Well it just makes no sense prefiltering when with Speech-to-Text you could see where the actual words are in time and filter the noise out accordingly. That's what you can see in the YouTube web app but it doesn't let you edit the audio unfortunately. But if any mulitrack editor could have the words alongside it like YT web app does that would be excellent.
You are viewing a single comment's thread from:
just wanted to add these few links we discussed for reference:
Link: How to Use Truncate Silence and Sound Smarter with Audacity
Link: Howto Truncate Silence in Audacity
Link: Deep Learning 'ahem' detector (github project)

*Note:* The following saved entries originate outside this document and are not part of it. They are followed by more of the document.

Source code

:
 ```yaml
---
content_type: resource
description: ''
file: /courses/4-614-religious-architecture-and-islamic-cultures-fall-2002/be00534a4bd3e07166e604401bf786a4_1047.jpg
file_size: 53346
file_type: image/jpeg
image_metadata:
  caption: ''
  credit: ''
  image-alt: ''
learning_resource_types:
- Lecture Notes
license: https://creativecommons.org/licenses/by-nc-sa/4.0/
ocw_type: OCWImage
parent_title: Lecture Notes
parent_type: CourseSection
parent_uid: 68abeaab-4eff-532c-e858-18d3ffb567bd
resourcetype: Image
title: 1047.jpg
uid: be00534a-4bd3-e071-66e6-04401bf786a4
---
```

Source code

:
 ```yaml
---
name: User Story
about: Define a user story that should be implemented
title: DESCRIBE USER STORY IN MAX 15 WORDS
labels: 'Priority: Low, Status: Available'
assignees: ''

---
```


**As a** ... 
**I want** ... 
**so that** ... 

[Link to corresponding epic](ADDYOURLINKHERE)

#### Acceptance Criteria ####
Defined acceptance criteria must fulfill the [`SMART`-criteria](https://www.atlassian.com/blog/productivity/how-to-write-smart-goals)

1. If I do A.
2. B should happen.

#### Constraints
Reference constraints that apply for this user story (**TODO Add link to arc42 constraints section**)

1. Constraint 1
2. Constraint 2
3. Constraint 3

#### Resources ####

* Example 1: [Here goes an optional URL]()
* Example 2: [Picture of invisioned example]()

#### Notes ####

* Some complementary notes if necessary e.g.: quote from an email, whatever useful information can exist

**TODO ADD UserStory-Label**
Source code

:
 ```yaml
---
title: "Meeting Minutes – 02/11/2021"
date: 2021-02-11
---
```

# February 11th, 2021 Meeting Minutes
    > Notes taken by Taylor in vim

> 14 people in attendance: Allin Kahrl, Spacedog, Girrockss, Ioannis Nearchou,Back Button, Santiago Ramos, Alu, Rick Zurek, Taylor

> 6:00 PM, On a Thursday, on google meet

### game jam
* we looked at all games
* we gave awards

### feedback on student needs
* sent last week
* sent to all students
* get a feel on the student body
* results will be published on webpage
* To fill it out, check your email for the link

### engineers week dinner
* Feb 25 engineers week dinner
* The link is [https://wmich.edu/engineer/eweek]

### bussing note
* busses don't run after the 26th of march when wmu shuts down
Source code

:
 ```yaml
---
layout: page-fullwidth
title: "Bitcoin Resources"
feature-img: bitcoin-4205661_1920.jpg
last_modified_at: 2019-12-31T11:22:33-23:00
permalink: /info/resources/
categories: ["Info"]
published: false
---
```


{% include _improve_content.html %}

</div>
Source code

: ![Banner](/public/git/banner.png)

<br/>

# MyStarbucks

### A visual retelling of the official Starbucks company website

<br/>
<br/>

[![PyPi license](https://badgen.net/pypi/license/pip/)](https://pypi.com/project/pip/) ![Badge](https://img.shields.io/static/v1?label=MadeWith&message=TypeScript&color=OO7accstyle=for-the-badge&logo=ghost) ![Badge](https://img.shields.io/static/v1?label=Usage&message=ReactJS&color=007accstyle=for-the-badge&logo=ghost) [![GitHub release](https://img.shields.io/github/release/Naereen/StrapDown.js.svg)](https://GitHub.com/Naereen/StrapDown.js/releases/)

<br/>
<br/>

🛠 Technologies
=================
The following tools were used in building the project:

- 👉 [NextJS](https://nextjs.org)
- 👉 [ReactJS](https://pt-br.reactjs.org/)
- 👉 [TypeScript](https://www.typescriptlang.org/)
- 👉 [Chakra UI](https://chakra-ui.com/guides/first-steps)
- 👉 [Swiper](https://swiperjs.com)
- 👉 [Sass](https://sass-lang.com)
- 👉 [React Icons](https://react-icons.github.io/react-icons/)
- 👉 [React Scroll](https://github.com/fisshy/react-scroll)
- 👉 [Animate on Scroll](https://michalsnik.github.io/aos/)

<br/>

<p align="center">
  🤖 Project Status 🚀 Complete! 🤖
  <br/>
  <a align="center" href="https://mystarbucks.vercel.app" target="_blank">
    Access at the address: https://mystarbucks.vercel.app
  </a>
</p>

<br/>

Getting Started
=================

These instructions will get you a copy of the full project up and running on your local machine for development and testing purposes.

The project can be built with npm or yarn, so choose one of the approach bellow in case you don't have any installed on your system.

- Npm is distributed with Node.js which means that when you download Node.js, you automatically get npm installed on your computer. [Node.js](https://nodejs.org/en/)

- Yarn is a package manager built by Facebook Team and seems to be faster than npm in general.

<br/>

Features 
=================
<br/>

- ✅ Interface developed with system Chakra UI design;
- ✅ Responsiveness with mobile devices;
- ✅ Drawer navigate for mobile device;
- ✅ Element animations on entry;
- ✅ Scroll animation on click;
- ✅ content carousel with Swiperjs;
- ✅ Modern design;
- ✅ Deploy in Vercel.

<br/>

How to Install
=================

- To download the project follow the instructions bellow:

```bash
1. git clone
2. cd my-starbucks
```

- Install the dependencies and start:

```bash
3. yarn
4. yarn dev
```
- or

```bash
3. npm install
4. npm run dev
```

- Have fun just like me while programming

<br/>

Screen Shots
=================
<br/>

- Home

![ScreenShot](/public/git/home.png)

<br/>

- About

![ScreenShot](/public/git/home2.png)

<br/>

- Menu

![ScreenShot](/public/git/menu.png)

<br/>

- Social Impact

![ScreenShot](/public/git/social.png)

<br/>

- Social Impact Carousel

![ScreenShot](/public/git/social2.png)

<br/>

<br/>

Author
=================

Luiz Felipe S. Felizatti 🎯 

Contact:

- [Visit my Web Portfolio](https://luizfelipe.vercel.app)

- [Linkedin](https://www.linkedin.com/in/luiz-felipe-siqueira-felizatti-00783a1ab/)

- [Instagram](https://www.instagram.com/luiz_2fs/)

not sure I understand this, but exporting YouTube caption via WebVTT gaves me the individual timings of each word shown in the auto-captioning. The multitrack editing (cutting across all tracks) phase would take place BEFORE any captioning takes place, and you would have already removed any of those undesirable "artifacts".
Interestingly though you might be able to do it that way too in reverse, get combined transcript and convert into audacity labels.. http://wiki.audacityteam.org/wiki/Movie_subtitles_(*.SRT)
Even if all the artifacts aren't there, maybe it makes it easier to find some of them to cut out.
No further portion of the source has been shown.